When he got back to Brooklyn, the woman was mad. Judson was drunk. They fought. She accused him of rape. He was convicted of rape, sodomy and burglary and served 13 years. He's been free for the past 14 years.
He said it had nothing to do with a college student and did not occur in or near a college dormitory.
"230 New Lots Avenue, I think it was," he said. "Nowhere near a college."
Though he's lived in relative obscurity since his release from prison in 1990, he says he knew all this would come out some day, even if his sins are nearly 30 years old.
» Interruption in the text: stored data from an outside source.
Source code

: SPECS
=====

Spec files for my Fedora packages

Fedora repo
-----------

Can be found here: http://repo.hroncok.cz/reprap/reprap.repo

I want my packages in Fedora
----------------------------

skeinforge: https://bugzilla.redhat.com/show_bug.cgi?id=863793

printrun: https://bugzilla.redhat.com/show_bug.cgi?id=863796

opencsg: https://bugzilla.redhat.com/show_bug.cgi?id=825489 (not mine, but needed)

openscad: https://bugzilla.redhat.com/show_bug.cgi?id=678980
He didn't know it would happen the way it did.

WHEN THE media questions stopped coming in Kirwan's office yesterday, it was Judson's turn.
"Do you know that what you're putting out to the public is false?" Judson said, his voice rising. "You're lying."
Kirwan stood by his information, but wouldn't give up the source. Kirwan stood up. Judson walked forward. Eyes got big and spit flew as reporters scribbled on their pads and held their microphones closer.
"If you raped and sodomized a woman, I don't give a goddamn where it was!" shouted Kirwan. "You shouldn't be living anywhere near a college campus."
The exchanges continued. Judson said the accusations made him feel persecuted.
"I see," Judson said as he stepped backward out the door, "A white politician's gonna slander me to elevate his career."
The reporters followed Judson to the parking lot. Kirwan fiddled with his belt buckle.


Provisions of Megan's Law began when law took effect
Megan's Law allows the state to release different amounts of information on sex offenders to the public depending on what risk level the sex offenders have been assigned. Risk levels are assigned based on the likelihood a sex offender will commit another offense. Police can release a considerable amount of information on Level 3 offenders – those deemed most dangerous – but can release little information on Level 1 offenders.
Because of a ruling by Federal District Court Judge Denny Chin, the state is prohibited from releasing the names and addresses of 7,900 sex offenders who were convicted before Jan. 21, 1996, when Megan's Law went into effect. The ruling does not affect anyone convicted after Jan. 21, 1996.

City seeks injunction against parolee dumping
A day after nearly 100 people protested the placing of sex offenders in Newburgh, state Assemblyman Tom Kirwan said he's lending his support to the city in seeking an injunction to stop the state Division of Parole and the Orange County's Department of Social Services from placing paroled sex offenders in Newburgh.
"Should the city's corporation counsel have a problem with this action, attorney Michael Mazzariello has agreed to file an injunction [for free]," Kirwan said.
The city's corporation counsel is working on the injunction.

funnyface09
04-21-2004, 03:34 PM
Good article. This goes on all the time. Politicians slander people and make up stories and statistics to further there own agendas. It is a horrible way to get votes, but unfortunately it works.